The report said there had been some tempering of globalisation fervour even before COVID-19 severely curtailed the movement of goods and people. A number of natural catastrophes over the last decade, such as the earthquake and tsunami in Japan in 2011, and widespread flooding in Thailand in the same year, inflicted costly supply chain interruptions across different industries. Rising political risks, such as new tariffs and a looming threat of global trade war, also prompted manufacturers to rethink their globalised production and sourcing strategies.

“Supply chain restructuring is also a question of national resilience,” it added. “For example, the COVID-19 crisis immediately exposed vulnerabilities in the medical manufacturing supply chain. Government responses to the pandemic globally show that in times of crisis, international cooperation can be interrupted as countries prioritise according to their domestic needs, in particular to ensure fail-safe access to vital supplies.

“From a business perspective, the driving force for accelerated restructuring of global supply chains is manufacturers seeking to de-risk their operations. In the 20 largest economies, 40–80% of exports are integrated into the global supply chain and, within this, China is the world’s largest production hub. Parallel supply chains will form as firms diversify their manufacturing presence across new locations alongside existing operations in China and elsewhere, in an effort to strengthen operational resilience.”

The sigma study estimates the changes to global supply chains will generate combined export and investment value of close to $1 trillion in the alternative production locations over the five-year transition period. Global growth will gain by an estimated aggregate 0.2% each year in that period. In China, the government will likely enact additional fiscal stimulus to boost demand at home to compensate for the loss of some production activities to alternative markets, and to further the desired transition from an export-oriented to a domestic demand-led growth strategy.

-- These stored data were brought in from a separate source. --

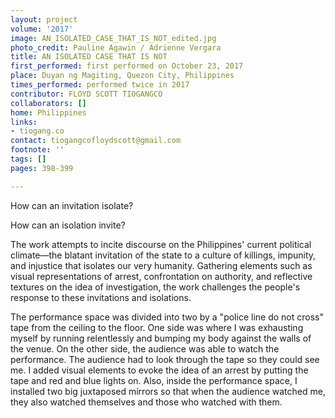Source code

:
 ```yaml
---
layout: project
volume: '2017'
image: AN_ISOLATED_CASE_THAT_IS_NOT_edited.jpg
photo_credit: Pauline Agawin / Adrienne Vergara
title: AN ISOLATED CASE THAT IS NOT
first_performed: first performed on October 23, 2017
place: Duyan ng Magiting, Quezon City, Philippines
times_performed: performed twice in 2017
contributor: FLOYD SCOTT TIOGANGCO
collaborators: []
home: Philippines
links:
- tiogang.co
contact: tiogangcofloydscott@gmail.com
footnote: ''
tags: []
pages: 398-399

---
```


How can an invitation isolate?

How can an isolation invite?

The work attempts to incite discourse on the Philippines' current political climate—the blatant invitation of the state to a culture of killings, impunity, and injustice that isolates our very humanity. Gathering elements such as visual representations of arrest, confrontation on authority, and reflective textures on the idea of investigation, the work challenges the people's response to these invitations and isolations.

The performance space was divided into two by a "police line do not cross" tape from the ceiling to the floor. One side was where I was exhausting myself by running relentlessly and bumping my body against the walls of the venue. On the other side, the audience was able to watch the performance. The audience had to look through the tape so they could see me. I added visual elements to evoke the idea of an arrest by putting the tape and red and blue lights on. Also, inside the performance space, I installed two big juxtaposed mirrors so that when the audience watched me, they also watched themselves and those who watched with them.
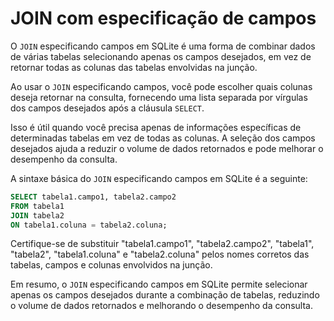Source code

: # JOIN com especificação de campos

O `JOIN` especificando campos em SQLite é uma forma de combinar dados de várias tabelas selecionando apenas os campos desejados, em vez de retornar todas as colunas das tabelas envolvidas na junção.

Ao usar o `JOIN` especificando campos, você pode escolher quais colunas deseja retornar na consulta, fornecendo uma lista separada por vírgulas dos campos desejados após a cláusula `SELECT`.

Isso é útil quando você precisa apenas de informações específicas de determinadas tabelas em vez de todas as colunas. A seleção dos campos desejados ajuda a reduzir o volume de dados retornados e pode melhorar o desempenho da consulta.

A sintaxe básica do `JOIN` especificando campos em SQLite é a seguinte:

```sql
SELECT tabela1.campo1, tabela2.campo2
FROM tabela1
JOIN tabela2 
ON tabela1.coluna = tabela2.coluna;
```

Certifique-se de substituir "tabela1.campo1", "tabela2.campo2", "tabela1", "tabela2", "tabela1.coluna" e "tabela2.coluna" pelos nomes corretos das tabelas, campos e colunas envolvidos na junção.

Em resumo, o `JOIN` especificando campos em SQLite permite selecionar apenas os campos desejados durante a combinação de tabelas, reduzindo o volume de dados retornados e melhorando o desempenho da consulta.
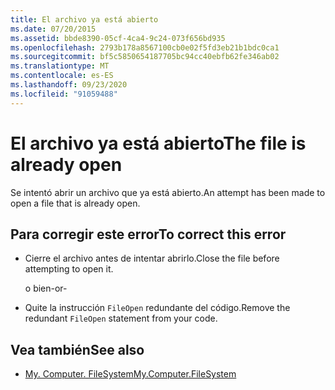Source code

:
 ```yaml
---
title: El archivo ya está abierto
ms.date: 07/20/2015
ms.assetid: bbde8390-05cf-4ca4-9c24-073f656bd935
ms.openlocfilehash: 2793b178a8567100cb0e02f5fd3eb21b1bdc0ca1
ms.sourcegitcommit: bf5c5850654187705bc94cc40ebfb62fe346ab02
ms.translationtype: MT
ms.contentlocale: es-ES
ms.lasthandoff: 09/23/2020
ms.locfileid: "91059488"
---
```

# <a name="the-file-is-already-open"></a><span data-ttu-id="58bc6-102">El archivo ya está abierto</span><span class="sxs-lookup"><span data-stu-id="58bc6-102">The file is already open</span></span>

<span data-ttu-id="58bc6-103">Se intentó abrir un archivo que ya está abierto.</span><span class="sxs-lookup"><span data-stu-id="58bc6-103">An attempt has been made to open a file that is already open.</span></span>  
  
## <a name="to-correct-this-error"></a><span data-ttu-id="58bc6-104">Para corregir este error</span><span class="sxs-lookup"><span data-stu-id="58bc6-104">To correct this error</span></span>  
  
- <span data-ttu-id="58bc6-105">Cierre el archivo antes de intentar abrirlo.</span><span class="sxs-lookup"><span data-stu-id="58bc6-105">Close the file before attempting to open it.</span></span>  
  
     <span data-ttu-id="58bc6-106">o bien</span><span class="sxs-lookup"><span data-stu-id="58bc6-106">-or-</span></span>  
  
- <span data-ttu-id="58bc6-107">Quite la instrucción `FileOpen` redundante del código.</span><span class="sxs-lookup"><span data-stu-id="58bc6-107">Remove the redundant `FileOpen` statement from your code.</span></span>  
  
## <a name="see-also"></a><span data-ttu-id="58bc6-108">Vea también</span><span class="sxs-lookup"><span data-stu-id="58bc6-108">See also</span></span>

- [<span data-ttu-id="58bc6-109">My. Computer. FileSystem</span><span class="sxs-lookup"><span data-stu-id="58bc6-109">My.Computer.FileSystem</span></span>](xref:Microsoft.VisualBasic.FileIO.FileSystem)
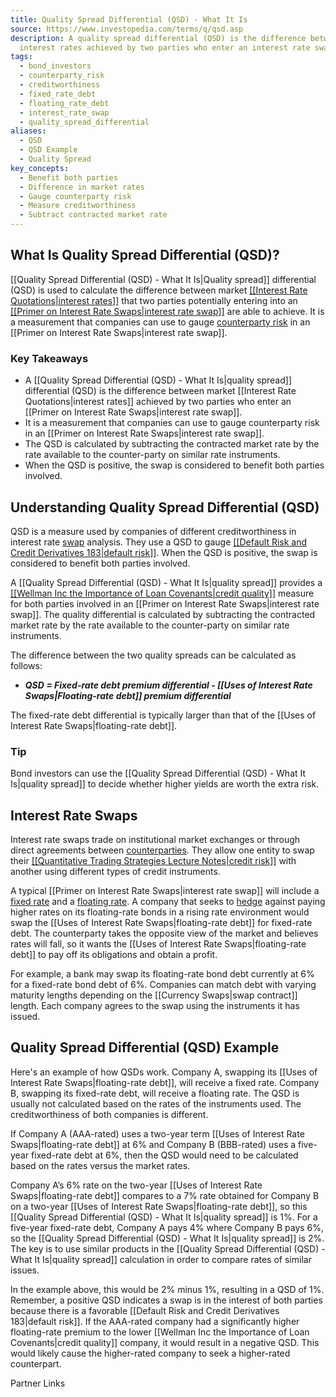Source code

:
 ```yaml
---
title: Quality Spread Differential (QSD) - What It Is
source: https://www.investopedia.com/terms/q/qsd.asp
description: A quality spread differential (QSD) is the difference between market
  interest rates achieved by two parties who enter an interest rate swap.
tags:
  - bond_investors
  - counterparty_risk
  - creditworthiness
  - fixed_rate_debt
  - floating_rate_debt
  - interest_rate_swap
  - quality_spread_differential
aliases:
  - QSD
  - QSD Example
  - Quality Spread
key_concepts:
  - Benefit both parties
  - Difference in market rates
  - Gauge counterparty risk
  - Measure creditworthiness
  - Subtract contracted market rate
---
```



## What Is Quality Spread Differential (QSD)?

[[Quality Spread Differential (QSD) - What It Is|Quality spread]] differential (QSD) is used to calculate the difference between market [[[Interest Rate Quotations|interest rates]]](https://www.investopedia.com/terms/i/interestrate.asp) that two parties potentially entering into an [[[Primer on Interest Rate Swaps|interest rate swap]]](https://www.investopedia.com/terms/i/interestrateswap.asp) are able to achieve. It is a measurement that companies can use to gauge [counterparty risk](https://www.investopedia.com/terms/c/counterpartyrisk.asp) in an [[Primer on Interest Rate Swaps|interest rate swap]].

### Key Takeaways

- A [[Quality Spread Differential (QSD) - What It Is|quality spread]] differential (QSD) is the difference between market [[Interest Rate Quotations|interest rates]] achieved by two parties who enter an [[Primer on Interest Rate Swaps|interest rate swap]].
- It is a measurement that companies can use to gauge counterparty risk in an [[Primer on Interest Rate Swaps|interest rate swap]].
- The QSD is calculated by subtracting the contracted market rate by the rate available to the counter-party on similar rate instruments.
- When the QSD is positive, the swap is considered to benefit both parties involved.

## Understanding Quality Spread Differential (QSD)

QSD is a measure used by companies of different creditworthiness in interest rate [swap](https://www.investopedia.com/terms/s/swap.asp) analysis. They use a QSD to gauge [[[Default Risk and Credit Derivatives 183|default risk]]](https://www.investopedia.com/terms/d/defaultrisk.asp). When the QSD is positive, the swap is considered to benefit both parties involved.

A [[Quality Spread Differential (QSD) - What It Is|quality spread]] provides a [[[Wellman Inc the Importance of Loan Covenants|credit quality]]](https://www.investopedia.com/terms/c/creditquality.asp) measure for both parties involved in an [[Primer on Interest Rate Swaps|interest rate swap]]. The quality differential is calculated by subtracting the contracted market rate by the rate available to the counter-party on similar rate instruments.

The difference between the two quality spreads can be calculated as follows:

- ***QSD = Fixed-rate debt premium differential - [[Uses of Interest Rate Swaps|Floating-rate debt]] premium differential***

The fixed-rate debt differential is typically larger than that of the [[Uses of Interest Rate Swaps|floating-rate debt]].

### Tip

Bond investors can use the [[Quality Spread Differential (QSD) - What It Is|quality spread]] to decide whether higher yields are worth the extra risk.

## Interest Rate Swaps

Interest rate swaps trade on institutional market exchanges or through direct agreements between [counterparties](https://www.investopedia.com/terms/c/counterparty.asp). They allow one entity to swap their [[[Quantitative Trading Strategies Lecture Notes|credit risk]]](https://www.investopedia.com/terms/c/creditrisk.asp) with another using different types of credit instruments.

A typical [[Primer on Interest Rate Swaps|interest rate swap]] will include a [fixed rate](https://www.investopedia.com/terms/f/fixedinterestrate.asp) and a [floating rate](https://www.investopedia.com/terms/f/floatinginterestrate.asp). A company that seeks to [hedge](https://www.investopedia.com/terms/h/hedge.asp) against paying higher rates on its floating-rate bonds in a rising rate environment would swap the [[Uses of Interest Rate Swaps|floating-rate debt]] for fixed-rate debt. The counterparty takes the opposite view of the market and believes rates will fall, so it wants the [[Uses of Interest Rate Swaps|floating-rate debt]] to pay off its obligations and obtain a profit.

For example, a bank may swap its floating-rate bond debt currently at 6% for a fixed-rate bond debt of 6%. Companies can match debt with varying maturity lengths depending on the [[Currency Swaps|swap contract]] length. Each company agrees to the swap using the instruments it has issued.

## Quality Spread Differential (QSD) Example

Here's an example of how QSDs work. Company A, swapping its [[Uses of Interest Rate Swaps|floating-rate debt]], will receive a fixed rate. Company B, swapping its fixed-rate debt, will receive a floating rate. The QSD is usually not calculated based on the rates of the instruments used. The creditworthiness of both companies is different.

If Company A (AAA-rated) uses a two-year term [[Uses of Interest Rate Swaps|floating-rate debt]] at 6% and Company B (BBB-rated) uses a five-year fixed-rate debt at 6%, then the QSD would need to be calculated based on the rates versus the market rates.

Company A’s 6% rate on the two-year [[Uses of Interest Rate Swaps|floating-rate debt]] compares to a 7% rate obtained for Company B on a two-year [[Uses of Interest Rate Swaps|floating-rate debt]], so this [[Quality Spread Differential (QSD) - What It Is|quality spread]] is 1%. For a five-year fixed-rate debt, Company A pays 4% where Company B pays 6%, so the [[Quality Spread Differential (QSD) - What It Is|quality spread]] is 2%. The key is to use similar products in the [[Quality Spread Differential (QSD) - What It Is|quality spread]] calculation in order to compare rates of similar issues.

In the example above, this would be 2% minus 1%, resulting in a QSD of 1%. Remember, a positive QSD indicates a swap is in the interest of both parties because there is a favorable [[Default Risk and Credit Derivatives 183|default risk]]. If the AAA-rated company had a significantly higher floating-rate premium to the lower [[Wellman Inc the Importance of Loan Covenants|credit quality]] company, it would result in a negative QSD. This would likely cause the higher-rated company to seek a higher-rated counterpart.

Partner Links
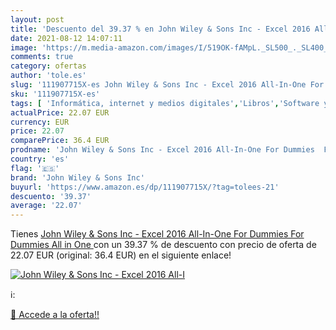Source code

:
 ```yaml
---
layout: post
title: 'Descuento del 39.37 % en John Wiley & Sons Inc - Excel 2016 All-I'
date: 2021-08-12 14:07:11
image: 'https://m.media-amazon.com/images/I/519OK-fAMpL._SL500_._SL400_.jpg'
comments: true
category: ofertas
author: 'tole.es'
slug: '111907715X-es John Wiley & Sons Inc - Excel 2016 All-In-One For Dummies...'
sku: '111907715X-es'
tags: [ 'Informática, internet y medios digitales','Libros','Software y aplicaciones de negocio','john wiley & sons inc', ]
actualPrice: 22.07 EUR
currency: EUR
price: 22.07
comparePrice: 36.4 EUR
prodname: 'John Wiley & Sons Inc - Excel 2016 All-In-One For Dummies  For Dummies All in One '
country: 'es'
flag: '🇪🇸'
brand: 'John Wiley & Sons Inc'
buyurl: 'https://www.amazon.es/dp/111907715X/?tag=tolees-21'
descuento: '39.37'
average: '22.07'
---
```


Tienes [John Wiley & Sons Inc - Excel 2016 All-In-One For Dummies  For Dummies All in One ](https://www.amazon.es/dp/111907715X/?tag=tolees-21) con un 39.37 % de descuento con precio de oferta de 22.07 EUR (original: 36.4 EUR) en el siguiente enlace!

[![John Wiley & Sons Inc - Excel 2016 All-I](https://m.media-amazon.com/images/I/519OK-fAMpL._SL500_._SL400_.jpg)](https://www.amazon.es/dp/111907715X/?tag=tolees-21)

ℹ️:


[🛒 Accede a la oferta!!](https://www.amazon.es/dp/111907715X/?tag=tolees-21)
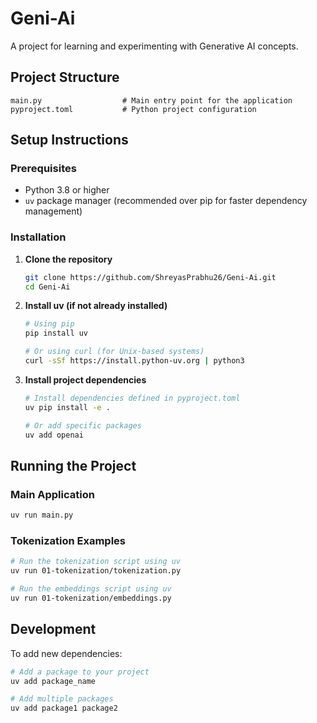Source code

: # Geni-Ai

A project for learning and experimenting with Generative AI concepts.

## Project Structure

```
main.py                  # Main entry point for the application
pyproject.toml           # Python project configuration
```

## Setup Instructions

### Prerequisites

- Python 3.8 or higher
- `uv` package manager (recommended over pip for faster dependency management)

### Installation

1. **Clone the repository**

   ```bash
   git clone https://github.com/ShreyasPrabhu26/Geni-Ai.git
   cd Geni-Ai
   ```

2. **Install uv (if not already installed)**

   ```bash
   # Using pip
   pip install uv

   # Or using curl (for Unix-based systems)
   curl -sSf https://install.python-uv.org | python3
   ```

3. **Install project dependencies**

   ```bash
   # Install dependencies defined in pyproject.toml
   uv pip install -e .

   # Or add specific packages
   uv add openai
   ```

## Running the Project

### Main Application

```bash
uv run main.py
```

### Tokenization Examples

```bash
# Run the tokenization script using uv
uv run 01-tokenization/tokenization.py

# Run the embeddings script using uv
uv run 01-tokenization/embeddings.py
```

## Development

To add new dependencies:

```bash
# Add a package to your project
uv add package_name

# Add multiple packages
uv add package1 package2
```
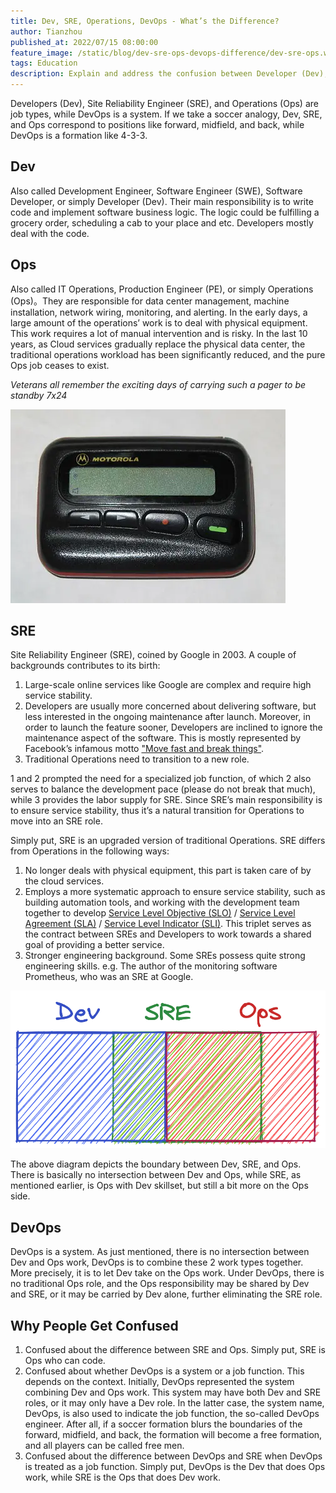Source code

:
 ```yaml
---
title: Dev, SRE, Operations, DevOps - What’s the Difference?
author: Tianzhou
published_at: 2022/07/15 08:00:00
feature_image: /static/blog/dev-sre-ops-devops-difference/dev-sre-ops.webp
tags: Education
description: Explain and address the confusion between Developer (Dev), Site Reliability Engineer (SRE), (Operations) Ops and DevOps.
---
```


Developers (Dev), Site Reliability Engineer (SRE), and Operations (Ops) are job types, while DevOps is a system. If we take a soccer analogy, Dev, SRE, and Ops correspond to positions like forward, midfield, and back, while DevOps is a formation like 4-3-3.

## Dev

Also called Development Engineer, Software Engineer (SWE), Software Developer, or simply Developer (Dev). Their main responsibility is to write code and implement software business logic. The logic could be fulfilling a grocery order, scheduling a cab to your place and etc. Developers mostly deal with the code.

## Ops

Also called IT Operations, Production Engineer (PE), or simply Operations (Ops)。They are responsible for data center management, machine installation, network wiring, monitoring, and alerting. In the early days, a large amount of the operations’ work is to deal with physical equipment. This work requires a lot of manual intervention and is risky. In the last 10 years, as Cloud services gradually replace the physical data center, the traditional operations workload has been significantly reduced, and the pure Ops job ceases to exist.

_Veterans all remember the exciting days of carrying such a pager to be standby 7x24_

![dev-sre-ops-intersection](/static/blog/dev-sre-ops-devops-difference/pager.webp)

## SRE

Site Reliability Engineer (SRE), coined by Google in 2003. A couple of backgrounds contributes to its birth:

1. Large-scale online services like Google are complex and require high service stability.
1. Developers are usually more concerned about delivering software, but less interested in the ongoing maintenance after launch. Moreover, in order to launch the feature sooner, Developers are inclined to ignore the maintenance aspect of the software. This is mostly represented by Facebook’s infamous motto ["Move fast and break things"](https://en.wikipedia.org/wiki/Meta_Platforms#History).
1. Traditional Operations need to transition to a new role.

1 and 2 prompted the need for a specialized job function, of which 2 also serves to balance the development pace (please do not break that much), while 3 provides the labor supply for SRE. Since SRE’s main responsibility is to ensure service stability, thus it’s a natural transition for Operations to move into an SRE role.

Simply put, SRE is an upgraded version of traditional Operations. SRE differs from Operations in the following ways:

1. No longer deals with physical equipment, this part is taken care of by the cloud services.
1. Employs a more systematic approach to ensure service stability, such as building automation tools, and working with the development team together to develop [Service Level Objective (SLO)](https://en.wikipedia.org/wiki/Service-level_objective) / [Service Level Agreement (SLA)](https://en.wikipedia.org/wiki/Service-level_agreement) / [Service Level Indicator (SLI)](https://en.wikipedia.org/wiki/Service_level_indicator). This triplet serves as the contract between SREs and Developers to work towards a shared goal of providing a better service.
1. Stronger engineering background. Some SREs possess quite strong engineering skills. e.g. The author of the monitoring software Prometheus, who was an SRE at Google.

![dev-sre-ops-intersection](/static/blog/dev-sre-ops-devops-difference/dev-sre-ops.webp)

The above diagram depicts the boundary between Dev, SRE, and Ops. There is basically no intersection between Dev and Ops, while SRE, as mentioned earlier, is Ops with Dev skillset, but still a bit more on the Ops side.

## DevOps

DevOps is a system. As just mentioned, there is no intersection between Dev and Ops work, DevOps is to combine these 2 work types together. More precisely, it is to let Dev take on the Ops work. Under DevOps, there is no traditional Ops role, and the Ops responsibility may be shared by Dev and SRE, or it may be carried by Dev alone, further eliminating the SRE role.

## Why People Get Confused

1. Confused about the difference between SRE and Ops. Simply put, SRE is Ops who can code.
1. Confused about whether DevOps is a system or a job function. This depends on the context. Initially, DevOps represented the system combining Dev and Ops work. This system may have both Dev and SRE roles, or it may only have a Dev role. In the latter case, the system name, DevOps, is also used to indicate the job function, the so-called DevOps engineer. After all, if a soccer formation blurs the boundaries of the forward, midfield, and back, the formation will become a free formation, and all players can be called free men.
1. Confused about the difference between DevOps and SRE when DevOps is treated as a job function. Simply put, DevOps is the Dev that does Ops work, while SRE is the Ops that does Dev work.

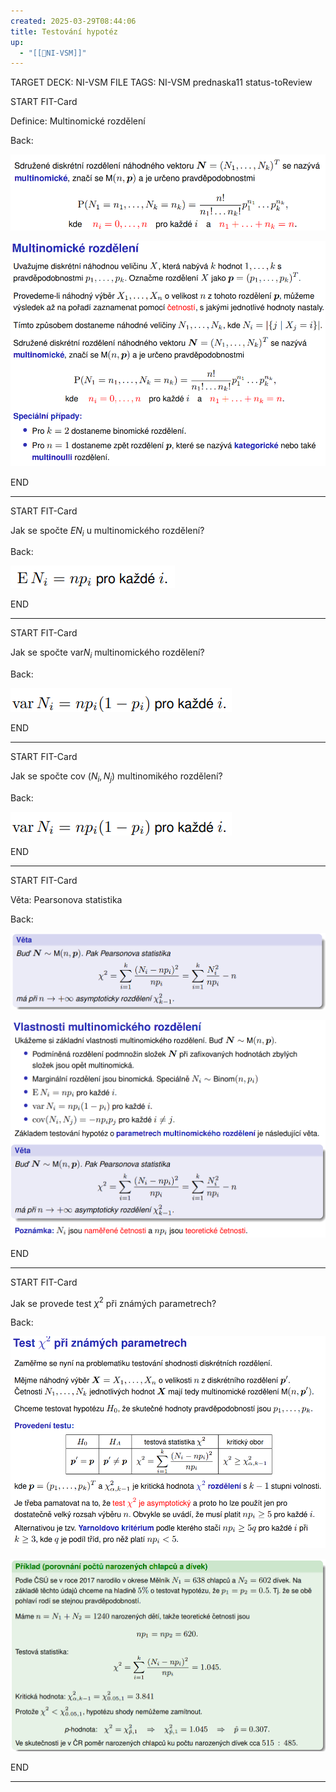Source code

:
```yaml
---
created: 2025-03-29T08:44:06
title: Testování hypotéz
up:
  - "[[📖NI-VSM]]"
---
```


TARGET DECK: NI-VSM
FILE TAGS: NI-VSM prednaska11 status-toReview

START
FIT-Card

Definice: Multinomické rozdělení

Back:

![](../../Assets/Pasted%20image%2020250329084510.png)

<!-- DetailInfoStart -->
![](../../Assets/Pasted%20image%2020250329084519.png)
<!-- DetailInfoEnd -->

END

---


START
FIT-Card

Jak se spočte $EN_i$ u multinomického rozdělení?

Back:

![](../../Assets/Pasted%20image%2020250329103530.png)

END

---


START
FIT-Card

Jak se spočte $\text{var} N_i$ multinomického rozdělení?

Back:

![](../../Assets/Pasted%20image%2020250329103559.png)

END

---


START
FIT-Card

Jak se spočte $\text{cov }(N_i, N_j)$ multinomikého rozdělení?

Back:

![](../../Assets/Pasted%20image%2020250329103627.png)

END

---


START
FIT-Card

Věta: Pearsonova statistika

Back:

![](../../Assets/Pasted%20image%2020250329084536.png)

<!-- DetailInfoStart -->
![](../../Assets/Pasted%20image%2020250329084545.png)
<!-- DetailInfoEnd -->


END

---


START
FIT-Card

Jak se provede test $\chi^2$ při známých parametrech?

Back:

![](../../Assets/Pasted%20image%2020250329084640.png)

<!-- ExampleStart -->
![](../../Assets/Pasted%20image%2020250329084649.png)
<!-- ExampleEnd -->


END

---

Swiss Re Institute forecasts that after a slump in the first quarter due to lockdown, GDP growth in China will recover strongly. Full-year real growth is forecast to remain in positive territory at 2.7% in 2020, and to rebound to 7% next year. In contrast, growth in the US and euro area is expected to remain in negative territory this year, given the later easing of lockdown measures in these markets. The post COVID-19 recovery is forecast to push growth back up to 4.2% in the US and to 4.8% in the euro area in 2021.

“For insurers seeking to cover business disruption exposures, the more transparency there is on supply chain flows, the more insurable the risk becomes,” said Gianfranco Lot, Head of Globals Reinsurance at Swiss Re. “To this end, the industry is extending its digital technology capabilities, to better process and understand all the structured and unstructured data out there. The idea behind the Swiss Re Digital Market Centre is to develop large-scale tools to predict and manage exposures, to facilitate the development of innovative risk protection solutions.”

“Global supply chain restructuring has become a key macroeconomic trend and the COVID-19 experience has accelerated changes.”